## WORK REQUIRED
When the string "inschrijvingen" occurs in a line of the records, show that line.
GIVEN RECORDS Block Start
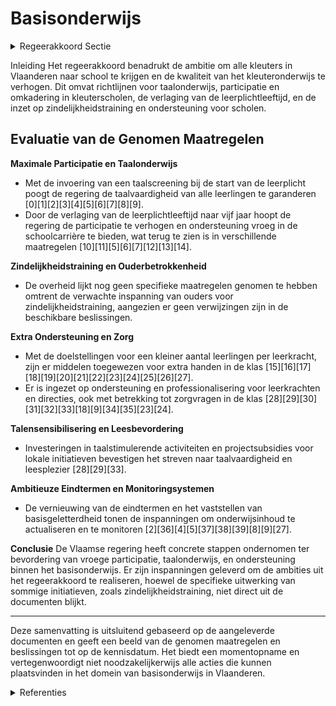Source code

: # Basisonderwijs

<details>
        <summary>Regeerakkoord Sectie </summary>
        <p>1.2.6 Basisonderwijs Vlaanderen is wereldtop in het aantal kleuters dat naar school gaat. In het school-jaar 2017-2018 was 98,8% van de kleuters ingeschreven in een school. Het is onze ambitie dat álle kleuters ingeschreven zijn in een school en voldoende naar school gaan. We streven naar een verdere maxi-male participatie vanaf de leeftijd van 3 jaar. In het groeipakket zorgen de partici-patietoeslagen voor een financiële stimu-lans (vanaf 2019) richting inschrijving en deelname aan het kleuteronderwijs. Daarnaast focussen we in nauwe samen-werking met de lokale besturen op acties naar kleuters toe, die we vandaag niet (voldoende) in de klas zien. Om de kwaliteit ook in het kleuteronderwijs te verhogen, vrijwaren we maximaal de lestijd door het aandeel zindelijke kleuters te laten stijgen. Daardoor worden de leerkrachten in de kleuterklassen minder zwaar belast. Voor de tijdige opstart van zindelijkheidstraining, verwachten we een extra inspanning van de ouders, hierin ondersteund door Kind en Gezin. Om meer handen in de klas te krijgen, leveren we een extra budgettaire inspan-ning om zowel de werkingsmiddelen als de omkadering van en in de scholen van het basisonderwijs stapsgewijs te laten groeien met als doel een kleiner aantal leerlingen per leerkracht. Dankzij meer ondersteuning willen we aan de toegenomen zorgnood in de klas voldoen. We zetten in op extra kinderverzorg(st)ers in het kleuteronderwijs. Voor directies wordt in functie van het aantal personeelsleden voorzien in [extra administratieve, pedagogische en beleids-ondersteuning] in die betrokken school. Taalkennis Nederlands is de absolute topprioriteit voor iedereen. De onderwijstaal is en blijft Nederlands. Goede kennis van het Nederlands is essentieel. Taal is de sleutel voor sterke onderwijsprestaties, voor volwaardige integratie maar evengoed voor de werkbaarheid in de klas. Daarom hebben we nood aan een Taalturbo Neder-lands. Wie taalachterstand heeft, kan terecht in extra taalbadklassen Nederlands. Het is niet voldoende om alleen Neder-lands te kennen als ‘gebruikstaal’. Ook grammatica, zinsontleding en begrijpend lezen zijn belangrijk en horen thuis in de eindtermen van zowel basis- als secun-dair onderwijs. We bevorderen leesplezier Nederlands buiten de schooluren, in struc-turele samenwerking met bibliotheken (bv. door wijkbibliotheken een plaats in de school te geven) en culturele centra. De kennis van het Nederlands begint bij de start van de schoolloopbaan. En dus moet het kleuteronderwijs ook de poort naar het Nederlands zijn én ervoor zorgen dat zoveel mogelijk kinderen met gelijke kansen de schoolloopbaan starten. De verlaging van de leerplichtleeftijd grijpen we aan om ervoor te zorgen dat kinderen die thuis onvoldoende Nederlands gebruiken, reeds in de kleuterschool Nederlands leren en zo het lager onderwijs zonder taalachterstand kunnen starten. Dit draagt ook bij tot de relatie leerkracht en leerling en dus tot het pedagogisch comfort. Net in de kleuterschool zijn de kinderen ook het meest vatbaar voor taalverwerving. Van alle vijf-zesjarigen wordt een uniforme net- en koepelover schrijdende gestandaardiseerde taalscreening afge-nomen. De bestaande toolkit vormen we om tot één taalscreening Nederlands. Leerlingen die later instromen in het Nederlandstalig onderwijs, moeten eenzelfde uniforme net- en koepe-loverschrijdende gestandaardiseerde taalscreening Nederlands afleggen. We behouden de OKAN-werking. Ook initiatieven zoals zomerscholen Nederlands, georganiseerd door lokale part-ners en het middenveld, worden gefacili-teerd. Op die manier vermijden we regressie bij de leerlingen door de zomervakantie. Op basis van de resultaten van de taalscreening, moeten leerlingen die het Nederlands onvoldoende beheersen een actief taalintegratietraject Nederlands volgen met in beginsel een taalbadklas of een volwaardig alternatief dat dezelfde resultaten bereikt. Dit kan ook netover-schrijdend georganiseerd worden. We gebruiken de SES-werkingsmiddelen waarvoor ze bedoeld zijn zodat kinderen met een moeilijke thuissituatie gericht ondersteund worden en hun kans op ongekwalificeerde uitstroom kleiner wordt. Zo zetten we ze onder andere in voor taalbadklassen Nederlands, leermateriaal Nederlands tweede taal en huiswerkbegelei-ding. De aanwending wordt steekproefs-gewijs gecontroleerd en indien de middelen niet doelmatig worden aangewend, worden deze middelen duidelijker geoormerkt. Talenkennis is een echte rijkdom voor de Vlaming. We versterken het taalonderwijs Nederlands én blijven inzetten op taalsensibi-lisering, taalinitiatie, het (facultatief) taal-onderwijs van het Frans, Engels en/of Duits. De eindtermen basisonderwijs worden ambitieus herschreven met bijzondere aandacht voor Nederlands, Frans, Wiskunde en Wetenschappen en Techniek. Na een eerste evaluatie van basisgeletterd-heid in het Secundair Onderwijs, zorgen we voor de invoering ervan in het basisonder-wijs op de leeftijd van tien jaar, minstens voor Nederlands en Wiskunde. De eindtermen worden letterlijk overge-nomen bij de respectievelijke leerplan-doelen in de leerplannen en gekoppeld aan de bestaande leergebieden. We versterken de aandacht voor Wetenschap en Techniek in het basison-derwijs door leerkrachten in de laatste jaren van het basisonderwijs zich te laten specialiseren in een bepaald leergebied. Ook in het kleuteronderwijs prikkelen we kinderen reeds voor STEM. </p>
        </details> 

Inleiding
Het regeerakkoord benadrukt de ambitie om alle kleuters in Vlaanderen naar school te krijgen en de kwaliteit van het kleuteronderwijs te verhogen. Dit omvat richtlijnen voor taalonderwijs, participatie en omkadering in kleuterscholen, de verlaging van de leerplichtleeftijd, en de inzet op zindelijkheidstraining en ondersteuning voor scholen.

## Evaluatie van de Genomen Maatregelen

**Maximale Participatie en Taalonderwijs**
- Met de invoering van een taalscreening bij de start van de leerplicht poogt de regering de taalvaardigheid van alle leerlingen te garanderen \[0\]\[1\]\[2\]\[3\]\[4\]\[5\]\[6\]\[7\]\[8\]\[9\].
- Door de verlaging van de leerplichtleeftijd naar vijf jaar hoopt de regering de participatie te verhogen en ondersteuning vroeg in de schoolcarrière te bieden, wat terug te zien is in verschillende maatregelen \[10\]\[11\]\[5\]\[6\]\[7\]\[12\]\[13\]\[14\].

**Zindelijkheidstraining en Ouderbetrokkenheid**
- De overheid lijkt nog geen specifieke maatregelen genomen te hebben omtrent de verwachte inspanning van ouders voor zindelijkheidstraining, aangezien er geen verwijzingen zijn in de beschikbare beslissingen.

**Extra Ondersteuning en Zorg**
- Met de doelstellingen voor een kleiner aantal leerlingen per leerkracht, zijn er middelen toegewezen voor extra handen in de klas \[15\]\[16\]\[17\]\[18\]\[19\]\[20\]\[21\]\[22\]\[23\]\[24\]\[25\]\[26\]\[27\].
- Er is ingezet op ondersteuning en professionalisering voor leerkrachten en directies, ook met betrekking tot zorgvragen in de klas \[28\]\[29\]\[30\]\[31\]\[32\]\[33\]\[18\]\[9\]\[34\]\[35\]\[23\]\[24\].

**Talensensibilisering en Leesbevordering**
- Investeringen in taalstimulerende activiteiten en projectsubsidies voor lokale initiatieven bevestigen het streven naar taalvaardigheid en leesplezier \[28\]\[29\]\[33\].

**Ambitieuze Eindtermen en Monitoringsystemen**
- De vernieuwing van de eindtermen en het vaststellen van basisgeletterdheid tonen de inspanningen om onderwijsinhoud te actualiseren en te monitoren \[2\]\[36\]\[4\]\[5\]\[37\]\[38\]\[39\]\[8\]\[9\]\[27\].

**Conclusie**
De Vlaamse regering heeft concrete stappen ondernomen ter bevordering van vroege participatie, taalonderwijs, en ondersteuning binnen het basisonderwijs. Er zijn inspanningen geleverd om de ambities uit het regeerakkoord te realiseren, hoewel de specifieke uitwerking van sommige initiatieven, zoals zindelijkheidstraining, niet direct uit de documenten blijkt.

---

Deze samenvatting is uitsluitend gebaseerd op de aangeleverde documenten en geeft een beeld van de genomen maatregelen en beslissingen tot op de kennisdatum. Het biedt een momentopname en vertegenwoordigt niet noodzakelijkerwijs alle acties die kunnen plaatsvinden in het domein van basisonderwijs in Vlaanderen.

<details>
        <summary> Referenties</summary>
        **[\[0\]](https://beslissingenvlaamseregering.vlaanderen.be/?search=Taalscreening%20bij%20begin%20leerplicht%20in%20het%20gewoon%20onderwijs%20en%20voldoende%20aanwezigheid%20van%20vijfjarigen%20in%20het%20kleuteronderwijs&dateOption=select&startDate=2021-07-16T06%3A00%3A00Z&endDate=2021-07-16T06%3A00%3A00Z)** : **(2021-07-16)** Taalscreening bij begin leerplicht in het gewoon onderwijs en voldoende aanwezigheid van vijfjarigen in het kleuteronderwijs 

**[\[1\]](https://beslissingenvlaamseregering.vlaanderen.be/?search=Taalscreening%20bij%20begin%20leerplicht%20in%20het%20gewoon%20onderwijs%20en%20voldoende%20aanwezigheid%20van%20vijfjarigen%20in%20het%20kleuteronderwijs&dateOption=select&startDate=2021-06-04T08%3A00%3A00Z&endDate=2021-06-04T08%3A00%3A00Z)** : **(2021-06-04)** Taalscreening bij begin leerplicht in het gewoon onderwijs en voldoende aanwezigheid van vijfjarigen in het kleuteronderwijs 

**[\[2\]]** : **(2020-10-02)**  

**[\[3\]](https://beslissingenvlaamseregering.vlaanderen.be/?search=Taalscreening%20bij%20het%20begin%20van%20de%20leerplicht%20in%20het%20gewoon%20basisonderwijs%3A%20vastlegging%20instrument%20en%20manier%20van%20afname&dateOption=select&startDate=2021-07-09T08%3A00%3A00Z&endDate=2021-07-09T08%3A00%3A00Z)** : **(2021-07-09)** Taalscreening bij het begin van de leerplicht in het gewoon basisonderwijs: vastlegging instrument en manier van afname 

**[\[4\]](https://beslissingenvlaamseregering.vlaanderen.be/?search=Voorrangsgroepen%20leerlingen%20met%20een%20voortraject%20in%20Nederlandstalig%20basisonderwijs%20bij%20inschrijvingen%20in%20gewoon%20secundair%20onderwijs%3A%20wijzigingsdecreet&dateOption=select&startDate=2022-09-02T08%3A00%3A00Z&endDate=2022-09-02T08%3A00%3A00Z)** : **(2022-09-02)** Voorrangsgroepen leerlingen met een voortraject in Nederlandstalig basisonderwijs bij inschrijvingen in gewoon secundair onderwijs: wijzigingsdecreet 

**[\[5\]](https://beslissingenvlaamseregering.vlaanderen.be/?search=Aanpassing%20inschrijvingsrecht%20in%20het%20gewoon%20onderwijs%20binnen%20en%20buiten%20Brussel&dateOption=select&startDate=2021-07-16T06%3A00%3A00Z&endDate=2021-07-16T06%3A00%3A00Z)** : **(2021-07-16)** Aanpassing inschrijvingsrecht in het gewoon onderwijs binnen en buiten Brussel 

**[\[6\]](https://beslissingenvlaamseregering.vlaanderen.be/?search=Invoering%20taalafdeling%20Nederlands-Vlaamse%20Gebarentaal%20in%20het%20gewoon%20basisonderwijs&dateOption=select&startDate=2023-07-14T08%3A00%3A00Z&endDate=2023-07-14T08%3A00%3A00Z)** : **(2023-07-14)** Invoering taalafdeling Nederlands-Vlaamse Gebarentaal in het gewoon basisonderwijs 

**[\[7\]](https://beslissingenvlaamseregering.vlaanderen.be/?search=Invoering%20taalafdeling%20Nederlands-Vlaamse%20Gebarentaal%20in%20het%20gewoon%20basisonderwijs%3A%20voorontwerp%20van%20wijzigingsdecreet&dateOption=select&startDate=2023-10-27T08%3A00%3A00Z&endDate=2023-10-27T08%3A00%3A00Z)** : **(2023-10-27)** Invoering taalafdeling Nederlands-Vlaamse Gebarentaal in het gewoon basisonderwijs: voorontwerp van wijzigingsdecreet 

**[\[8\]](https://beslissingenvlaamseregering.vlaanderen.be/?search=Voorontwerp%20decreet%20over%20Vlaamse%20toetsen%20in%20het%20onderwijs&dateOption=select&startDate=2022-10-28T08%3A00%3A00Z&endDate=2022-10-28T08%3A00%3A00Z)** : **(2022-10-28)** Voorontwerp decreet over Vlaamse toetsen in het onderwijs 

**[\[9\]](https://beslissingenvlaamseregering.vlaanderen.be/?search=VIA6%3A%20ondersteunen%20en%20versterken%20competenties%20kinderbegeleiders%20kinderopvang&dateOption=select&startDate=2022-01-21T09%3A00%3A00Z&endDate=2022-01-21T09%3A00%3A00Z)** : **(2022-01-21)** VIA6: ondersteunen en versterken competenties kinderbegeleiders kinderopvang 

**[\[10\]](https://beslissingenvlaamseregering.vlaanderen.be/?search=Controle%20inschrijvingen%20leerlingen%20basisonderwijs%3A%20aanpassingen%20door%20verlaging%20leerplicht%20van%20zes%20naar%20vijf%20jaar&dateOption=select&startDate=2020-09-04T08%3A00%3A00Z&endDate=2020-09-04T08%3A00%3A00Z)** : **(2020-09-04)** Controle inschrijvingen leerlingen basisonderwijs: aanpassingen door verlaging leerplicht van zes naar vijf jaar 

**[\[11\]](https://beslissingenvlaamseregering.vlaanderen.be/?search=Controle%20inschrijvingen%20leerlingen%20basisonderwijs%3A%20aanpassingen%20door%20verlaging%20leerplicht&dateOption=select&startDate=2020-07-10T08%3A00%3A00Z&endDate=2020-07-10T08%3A00%3A00Z)** : **(2020-07-10)** Controle inschrijvingen leerlingen basisonderwijs: aanpassingen door verlaging leerplicht 

**[\[12\]](https://beslissingenvlaamseregering.vlaanderen.be/?search=Schooltoeslag&dateOption=select&startDate=2022-06-03T08%3A00%3A00Z&endDate=2022-06-03T08%3A00%3A00Z)** : **(2022-06-03)** Schooltoeslag 

**[\[13\]](https://beslissingenvlaamseregering.vlaanderen.be/?search=Aanpassing%20inschrijvingsrecht%20in%20het%20gewoon%20onderwijs%20binnen%20en%20buiten%20Brussel&dateOption=select&startDate=2021-12-03T09%3A00%3A00Z&endDate=2021-12-03T09%3A00%3A00Z)** : **(2021-12-03)** Aanpassing inschrijvingsrecht in het gewoon onderwijs binnen en buiten Brussel 

**[\[14\]](https://beslissingenvlaamseregering.vlaanderen.be/?search=Aanpassing%20inschrijvingsrecht%20in%20het%20gewoon%20onderwijs%20binnen%20en%20buiten%20Brussel&dateOption=select&startDate=2022-02-04T09%3A00%3A00Z&endDate=2022-02-04T09%3A00%3A00Z)** : **(2022-02-04)** Aanpassing inschrijvingsrecht in het gewoon onderwijs binnen en buiten Brussel 

**[\[15\]](https://beslissingenvlaamseregering.vlaanderen.be/?search=Puntenenveloppen%20voor%20de%20scholengemeenschappen%20basisonderwijs%3A%20omkadering%20leerlingondersteuning&dateOption=select&startDate=2020-09-18T08%3A00%3A00Z&endDate=2020-09-18T08%3A00%3A00Z)** : **(2020-09-18)** Puntenenveloppen voor de scholengemeenschappen basisonderwijs: omkadering leerlingondersteuning 

**[\[16\]](https://beslissingenvlaamseregering.vlaanderen.be/?search=Automatisering%20bewijslast%20%27leerling%20met%20een%20zorgthuis%27&dateOption=select&startDate=2022-12-02T09%3A00%3A00Z&endDate=2022-12-02T09%3A00%3A00Z)** : **(2022-12-02)** Automatisering bewijslast 'leerling met een zorgthuis' 

**[\[17\]](https://beslissingenvlaamseregering.vlaanderen.be/?search=Puntenenveloppen%20voor%20de%20scholengemeenschappen%20basisonderwijs%3A%20omkadering%20leerlingondersteuning&dateOption=select&startDate=2020-07-03T08%3A00%3A00Z&endDate=2020-07-03T08%3A00%3A00Z)** : **(2020-07-03)** Puntenenveloppen voor de scholengemeenschappen basisonderwijs: omkadering leerlingondersteuning 

**[\[18\]](https://beslissingenvlaamseregering.vlaanderen.be/?search=Plan%20Vlaamse%20Veerkracht%3A%20Toekenning%20extra%20ICT-middelen%20en%20verhoging%20aantal%20uur%20kinderverzorging&dateOption=select&startDate=2021-11-12T09%3A00%3A00Z&endDate=2021-11-12T09%3A00%3A00Z)** : **(2021-11-12)** Plan Vlaamse Veerkracht: Toekenning extra ICT-middelen en verhoging aantal uur kinderverzorging 

**[\[19\]](https://beslissingenvlaamseregering.vlaanderen.be/?search=Kwaliteitslabel%20organisatoren%20kleuteropvang&dateOption=select&startDate=2020-07-17T08%3A00%3A00Z&endDate=2020-07-17T08%3A00%3A00Z)** : **(2020-07-17)** Kwaliteitslabel organisatoren kleuteropvang 

**[\[20\]](https://beslissingenvlaamseregering.vlaanderen.be/?search=Puntenenveloppen%20voor%20de%20scholengemeenschappen%20basisonderwijs%3A%20omkadering%20leerlingondersteuning&dateOption=select&startDate=2020-07-17T08%3A00%3A00Z&endDate=2020-07-17T08%3A00%3A00Z)** : **(2020-07-17)** Puntenenveloppen voor de scholengemeenschappen basisonderwijs: omkadering leerlingondersteuning 

**[\[21\]](https://beslissingenvlaamseregering.vlaanderen.be/?search=Wijziging%20besluiten%20basisonderwijs%20naar%20aanleiding%20van%20wijziging%20decreet%20basisonderwijs&dateOption=select&startDate=2021-07-09T08%3A00%3A00Z&endDate=2021-07-09T08%3A00%3A00Z)** : **(2021-07-09)** Wijziging besluiten basisonderwijs naar aanleiding van wijziging decreet basisonderwijs 

**[\[22\]](https://beslissingenvlaamseregering.vlaanderen.be/?search=Plan%20Vlaamse%20Veerkracht%3A%20Toekenning%20extra%20ICT-middelen%20en%20verhoging%20aantal%20uur%20kinderverzorging&dateOption=select&startDate=2021-09-17T08%3A00%3A00Z&endDate=2021-09-17T08%3A00%3A00Z)** : **(2021-09-17)** Plan Vlaamse Veerkracht: Toekenning extra ICT-middelen en verhoging aantal uur kinderverzorging 

**[\[23\]](https://beslissingenvlaamseregering.vlaanderen.be/?search=Subsidie%20digitale%20aanmeldingsprocedures%20inschrijvingen%20schooljaar%202023-2024&dateOption=select&startDate=2023-04-21T08%3A00%3A00Z&endDate=2023-04-21T08%3A00%3A00Z)** : **(2023-04-21)** Subsidie digitale aanmeldingsprocedures inschrijvingen schooljaar 2023-2024 

**[\[24\]](https://beslissingenvlaamseregering.vlaanderen.be/?search=Toekenning%20lestijden%2C%20lesuren%20en%20uren%20op%20basis%20van%20het%20ondersteuningsmodel%20en%20extra%20werkingsbudget%20voor%20de%20professionalisering%20van%20ondersteuners%20voor%20het%20schooljaar%202021-2022%20en%20het%20eerste%20trimester%20van%20het%20schooljaar%202022-2023&dateOption=select&startDate=2021-11-12T09%3A00%3A00Z&endDate=2021-11-12T09%3A00%3A00Z)** : **(2021-11-12)** Toekenning lestijden, lesuren en uren op basis van het ondersteuningsmodel en extra werkingsbudget voor de professionalisering van ondersteuners voor het schooljaar 2021-2022 en het eerste trimester van het schooljaar 2022-2023 

**[\[25\]](https://beslissingenvlaamseregering.vlaanderen.be/?search=Oproep%20organisatie%20digitale%20aanmeldingsprocedures%20inschrijvingen%20schooljaar%202024-2025%20basis-%20en%20secundair%20onderwijs&dateOption=select&startDate=2023-10-20T08%3A00%3A00Z&endDate=2023-10-20T08%3A00%3A00Z)** : **(2023-10-20)** Oproep organisatie digitale aanmeldingsprocedures inschrijvingen schooljaar 2024-2025 basis- en secundair onderwijs 

**[\[26\]](https://beslissingenvlaamseregering.vlaanderen.be/?search=Kinderopvang%3A%20kindratio%20en%20voorrangsregels&dateOption=select&startDate=2023-12-22T09%3A00%3A00Z&endDate=2023-12-22T09%3A00%3A00Z)** : **(2023-12-22)** Kinderopvang: kindratio en voorrangsregels 

**[\[27\]](https://beslissingenvlaamseregering.vlaanderen.be/?search=Operationalisering%20leerlingenbegeleiding%20in%20het%20basisonderwijs%2C%20het%20secundair%20onderwijs%20en%20de%20centra%20voor%20leerlingenbegeleiding&dateOption=select&startDate=2022-03-25T09%3A00%3A00Z&endDate=2022-03-25T09%3A00%3A00Z)** : **(2022-03-25)** Operationalisering leerlingenbegeleiding in het basisonderwijs, het secundair onderwijs en de centra voor leerlingenbegeleiding 

**[\[28\]](https://beslissingenvlaamseregering.vlaanderen.be/?search=Subsidie%20taalstimulerende%20activiteiten%20Nederlands%20in%20schoolvakanties%20en%20buitenschoolse%20opvang%20voor%20kinderen%20en%20jongeren&dateOption=select&startDate=2020-07-10T08%3A00%3A00Z&endDate=2020-07-10T08%3A00%3A00Z)** : **(2020-07-10)** Subsidie taalstimulerende activiteiten Nederlands in schoolvakanties en buitenschoolse opvang voor kinderen en jongeren 

**[\[29\]](https://beslissingenvlaamseregering.vlaanderen.be/?search=Subsidie%20taalstimulerende%20activiteiten%20Nederlands%20in%20de%20schoolvakanties%20en%20buitenschoolse%20opvang&dateOption=select&startDate=2021-06-25T08%3A00%3A00Z&endDate=2021-06-25T08%3A00%3A00Z)** : **(2021-06-25)** Subsidie taalstimulerende activiteiten Nederlands in de schoolvakanties en buitenschoolse opvang 

**[\[30\]](https://beslissingenvlaamseregering.vlaanderen.be/?search=Vlaamse%20Universiteiten%20en%20Hogescholen%20Raad%20%28VLUHR%29%3A%20subsidie%20ondersteunen%20STEM-didactiek&dateOption=select&startDate=2023-12-15T09%3A00%3A00Z&endDate=2023-12-15T09%3A00%3A00Z)** : **(2023-12-15)** Vlaamse Universiteiten en Hogescholen Raad (VLUHR): subsidie ondersteunen STEM-didactiek 

**[\[31\]](https://beslissingenvlaamseregering.vlaanderen.be/?search=Plan%20Vlaamse%20Veerkracht%3A%206%20miljoen%20euro%20subsidie%20voor%20stichting%20Leerpunt%20voor%20versterking%20brede%20basiszorg%20en%20verhoogde%20zorg%20in%20gewoon%20basis-%20en%20secundair%20onderwijs&dateOption=select&startDate=2022-12-16T09%3A00%3A00Z&endDate=2022-12-16T09%3A00%3A00Z)** : **(2022-12-16)** Plan Vlaamse Veerkracht: 6 miljoen euro subsidie voor stichting Leerpunt voor versterking brede basiszorg en verhoogde zorg in gewoon basis- en secundair onderwijs 

**[\[32\]](https://beslissingenvlaamseregering.vlaanderen.be/?search=Plan%20Vlaamse%20Veerkracht%3A%20Toekenning%20extra%20ICT-middelen%20en%20verhoging%20aantal%20uur%20kinderverzorging&dateOption=select&startDate=2021-07-16T06%3A00%3A00Z&endDate=2021-07-16T06%3A00%3A00Z)** : **(2021-07-16)** Plan Vlaamse Veerkracht: Toekenning extra ICT-middelen en verhoging aantal uur kinderverzorging 

**[\[33\]](https://beslissingenvlaamseregering.vlaanderen.be/?search=Subsidie%20leerlingen%20cursus%20Nederlands%20als%20tweede%20taal%20%28NT2%29%20in%20Brussel&dateOption=select&startDate=2021-12-03T09%3A00%3A00Z&endDate=2021-12-03T09%3A00%3A00Z)** : **(2021-12-03)** Subsidie leerlingen cursus Nederlands als tweede taal (NT2) in Brussel 

**[\[34\]](https://beslissingenvlaamseregering.vlaanderen.be/?search=Wijziging%20besluit%20selectieve%20participatietoeslagen%20leerling%20%28Schooltoeslag%29%2C%20wat%20betreft%20de%20algemene%20vrijstellingen%20van%20de%20toekenningsvoorwaarden&dateOption=select&startDate=2022-06-24T08%3A00%3A00Z&endDate=2022-06-24T08%3A00%3A00Z)** : **(2022-06-24)** Wijziging besluit selectieve participatietoeslagen leerling (Schooltoeslag), wat betreft de algemene vrijstellingen van de toekenningsvoorwaarden 

**[\[35\]](https://beslissingenvlaamseregering.vlaanderen.be/?search=VIA6%3A%20ondersteunen%20en%20versterken%20competenties%20kinderbegeleiders%20kinderopvang&dateOption=select&startDate=2022-03-11T09%3A00%3A00Z&endDate=2022-03-11T09%3A00%3A00Z)** : **(2022-03-11)** VIA6: ondersteunen en versterken competenties kinderbegeleiders kinderopvang 

**[\[36\]](https://beslissingenvlaamseregering.vlaanderen.be/?search=Aanpak%20minimumdoelen%20basisonderwijs%2C%20eerste%20graad%20secundair%20onderwijs%20en%20zevende%20leerjaar%20secundair%20onderwijs&dateOption=select&startDate=2023-07-14T08%3A00%3A00Z&endDate=2023-07-14T08%3A00%3A00Z)** : **(2023-07-14)** Aanpak minimumdoelen basisonderwijs, eerste graad secundair onderwijs en zevende leerjaar secundair onderwijs 

**[\[37\]](https://beslissingenvlaamseregering.vlaanderen.be/?search=Geografische%20verdeling%20capaciteitsmiddelen%20scholenbouw%202022-2024&dateOption=select&startDate=2022-02-25T09%3A00%3A00Z&endDate=2022-02-25T09%3A00%3A00Z)** : **(2022-02-25)** Geografische verdeling capaciteitsmiddelen scholenbouw 2022-2024 

**[\[38\]](https://beslissingenvlaamseregering.vlaanderen.be/?search=Voorontwerp%20decreet%20over%20Vlaamse%20toetsen%20in%20het%20onderwijs&dateOption=select&startDate=2022-07-15T08%3A00%3A00Z&endDate=2022-07-15T08%3A00%3A00Z)** : **(2022-07-15)** Voorontwerp decreet over Vlaamse toetsen in het onderwijs 

**[\[39\]](https://beslissingenvlaamseregering.vlaanderen.be/?search=Aanvraag%20vervangende%20eindtermen%20Franstalige%20faciliteitenscholen&dateOption=select&startDate=2020-12-18T09%3A00%3A00Z&endDate=2020-12-18T09%3A00%3A00Z)** : **(2020-12-18)** Aanvraag vervangende eindtermen Franstalige faciliteitenscholen 
        </details>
GIVEN RECORDS Block End
## COMPLETED EXERCISE
**[\[4\]](https://beslissingenvlaamseregering.vlaanderen.be/?search=Voorrangsgroepen%20leerlingen%20met%20een%20voortraject%20in%20Nederlandstalig%20basisonderwijs%20bij%20inschrijvingen%20in%20gewoon%20secundair%20onderwijs%3A%20wijzigingsdecreet&dateOption=select&startDate=2022-09-02T08%3A00%3A00Z&endDate=2022-09-02T08%3A00%3A00Z)** : **(2022-09-02)** Voorrangsgroepen leerlingen met een voortraject in Nederlandstalig basisonderwijs bij inschrijvingen in gewoon secundair onderwijs: wijzigingsdecreet 
**[\[10\]](https://beslissingenvlaamseregering.vlaanderen.be/?search=Controle%20inschrijvingen%20leerlingen%20basisonderwijs%3A%20aanpassingen%20door%20verlaging%20leerplicht%20van%20zes%20naar%20vijf%20jaar&dateOption=select&startDate=2020-09-04T08%3A00%3A00Z&endDate=2020-09-04T08%3A00%3A00Z)** : **(2020-09-04)** Controle inschrijvingen leerlingen basisonderwijs: aanpassingen door verlaging leerplicht van zes naar vijf jaar 
**[\[11\]](https://beslissingenvlaamseregering.vlaanderen.be/?search=Controle%20inschrijvingen%20leerlingen%20basisonderwijs%3A%20aanpassingen%20door%20verlaging%20leerplicht&dateOption=select&startDate=2020-07-10T08%3A00%3A00Z&endDate=2020-07-10T08%3A00%3A00Z)** : **(2020-07-10)** Controle inschrijvingen leerlingen basisonderwijs: aanpassingen door verlaging leerplicht 
**[\[23\]](https://beslissingenvlaamseregering.vlaanderen.be/?search=Subsidie%20digitale%20aanmeldingsprocedures%20inschrijvingen%20schooljaar%202023-2024&dateOption=select&startDate=2023-04-21T08%3A00%3A00Z&endDate=2023-04-21T08%3A00%3A00Z)** : **(2023-04-21)** Subsidie digitale aanmeldingsprocedures inschrijvingen schooljaar 2023-2024 
**[\[25\]](https://beslissingenvlaamseregering.vlaanderen.be/?search=Oproep%20organisatie%20digitale%20aanmeldingsprocedures%20inschrijvingen%20schooljaar%202024-2025%20basis-%20en%20secundair%20onderwijs&dateOption=select&startDate=2023-10-20T08%3A00%3A00Z&endDate=2023-10-20T08%3A00%3A00Z)** : **(2023-10-20)** Oproep organisatie digitale aanmeldingsprocedures inschrijvingen schooljaar 2024-2025 basis- en secundair onderwijs 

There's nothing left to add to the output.